It was at that point that the room (for the criticism was delivered in an eight-person writer's circle and the one thing seven people could agree upon was that my heroine was a whiner) dissected the uses of first person perspective. We discovered the following things:

Men cannot, in general, write female first-person. One of the few examples of success is Stephen King's "Dolores Claiborne". Most other attempts have failed. Draw your own conclusions as to why this might be.
The main purpose of first-person is to tell stories in a technique known as "the unreliable witness". "The Curious Incident of the Dog in the Night Time" is an example where the viewpoint character is understood by the reader to have a high-level of autism and the author attempts to relay the experience as the narrator experiences it. The reader can then interpret what is "really" happening for themselves. In third person it is presumed that, even if the author is not using third person omniscient, there is some objective truth to reported thoughts, actions and events. In "third person limited" sentences like "Bob would not even admit to himself..." may be used to tell the reader about things that even the viewpoint character does not know about their own state of mind.

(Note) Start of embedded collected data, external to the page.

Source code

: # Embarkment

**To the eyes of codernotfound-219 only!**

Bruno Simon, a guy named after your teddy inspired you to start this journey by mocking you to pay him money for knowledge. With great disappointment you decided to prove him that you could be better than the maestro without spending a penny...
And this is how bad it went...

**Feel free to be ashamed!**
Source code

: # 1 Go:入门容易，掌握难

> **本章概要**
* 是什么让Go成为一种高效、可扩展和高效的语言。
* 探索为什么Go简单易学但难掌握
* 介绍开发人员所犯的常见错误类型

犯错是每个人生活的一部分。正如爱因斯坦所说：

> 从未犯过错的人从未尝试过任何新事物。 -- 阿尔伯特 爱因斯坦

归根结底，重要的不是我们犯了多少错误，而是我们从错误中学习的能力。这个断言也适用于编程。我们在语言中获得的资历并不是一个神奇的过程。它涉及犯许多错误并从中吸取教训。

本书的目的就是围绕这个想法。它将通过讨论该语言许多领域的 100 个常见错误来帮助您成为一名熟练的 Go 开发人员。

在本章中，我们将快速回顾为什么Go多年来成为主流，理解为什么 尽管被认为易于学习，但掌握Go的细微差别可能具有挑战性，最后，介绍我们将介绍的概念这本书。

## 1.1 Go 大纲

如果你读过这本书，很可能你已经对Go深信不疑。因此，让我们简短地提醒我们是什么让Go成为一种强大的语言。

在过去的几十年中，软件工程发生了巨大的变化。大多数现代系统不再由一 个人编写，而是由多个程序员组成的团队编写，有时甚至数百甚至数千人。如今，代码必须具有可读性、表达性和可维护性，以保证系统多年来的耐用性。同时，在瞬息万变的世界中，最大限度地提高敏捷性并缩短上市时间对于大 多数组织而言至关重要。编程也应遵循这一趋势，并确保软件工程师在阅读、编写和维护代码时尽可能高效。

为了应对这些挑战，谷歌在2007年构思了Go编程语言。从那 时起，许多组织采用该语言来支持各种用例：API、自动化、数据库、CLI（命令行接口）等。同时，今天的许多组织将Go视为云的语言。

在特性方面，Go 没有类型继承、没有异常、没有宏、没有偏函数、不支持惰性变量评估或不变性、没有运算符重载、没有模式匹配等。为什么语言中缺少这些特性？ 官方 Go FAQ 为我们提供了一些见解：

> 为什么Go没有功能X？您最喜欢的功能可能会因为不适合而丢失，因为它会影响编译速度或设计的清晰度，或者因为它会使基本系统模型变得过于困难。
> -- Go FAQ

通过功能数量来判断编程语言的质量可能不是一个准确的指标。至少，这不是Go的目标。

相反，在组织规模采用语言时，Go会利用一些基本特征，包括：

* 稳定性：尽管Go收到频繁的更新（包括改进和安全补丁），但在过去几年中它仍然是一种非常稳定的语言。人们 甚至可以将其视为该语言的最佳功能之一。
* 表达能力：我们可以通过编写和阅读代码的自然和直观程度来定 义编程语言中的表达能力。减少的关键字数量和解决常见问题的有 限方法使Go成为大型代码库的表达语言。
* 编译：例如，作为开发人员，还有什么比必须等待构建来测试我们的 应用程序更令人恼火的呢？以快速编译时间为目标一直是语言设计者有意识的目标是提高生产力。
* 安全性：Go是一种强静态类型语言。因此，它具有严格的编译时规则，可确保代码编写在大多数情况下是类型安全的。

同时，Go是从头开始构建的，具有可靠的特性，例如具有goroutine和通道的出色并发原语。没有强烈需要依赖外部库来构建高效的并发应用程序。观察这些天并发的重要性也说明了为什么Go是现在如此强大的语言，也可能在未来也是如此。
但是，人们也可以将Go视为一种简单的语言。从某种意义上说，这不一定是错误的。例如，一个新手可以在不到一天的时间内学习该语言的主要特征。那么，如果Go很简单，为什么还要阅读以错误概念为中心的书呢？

The unreliable witness, on the other hand, expects the author to write in a voice as if they are the viewpoint character. The reader must infer the things Bob doesn't want to admit to himself by reading between the lines.
Some would argue that there is a neutral form of first-person in which the viewpoint character is a witness, but not an unreliable one. In fact, the most powerful way to utilise first-person in this mode is when the viewpoint character is a "rube" someone who is naive and does not understand the full implications of the situation in which they find themselves. Pulp thrillers of the 30s, 40s and 50s often used this technique because limiting story to one viewpoint allows for punchy efficiency. The main characters in pulp stories are often rubes who are being played for fools by their clients and the antagonists. This tends to creep in to any first-person narrative that isn't explicitly intended to utilise an unreliable witness. Note that the narrator remains an unreliable witness if only because they are never privy to all the information necessary to inject the situation with any measure of objectivity. For example, other characters the viewpoint character meets can have their descriptions coloured by the supposed mood of the viewpoint character.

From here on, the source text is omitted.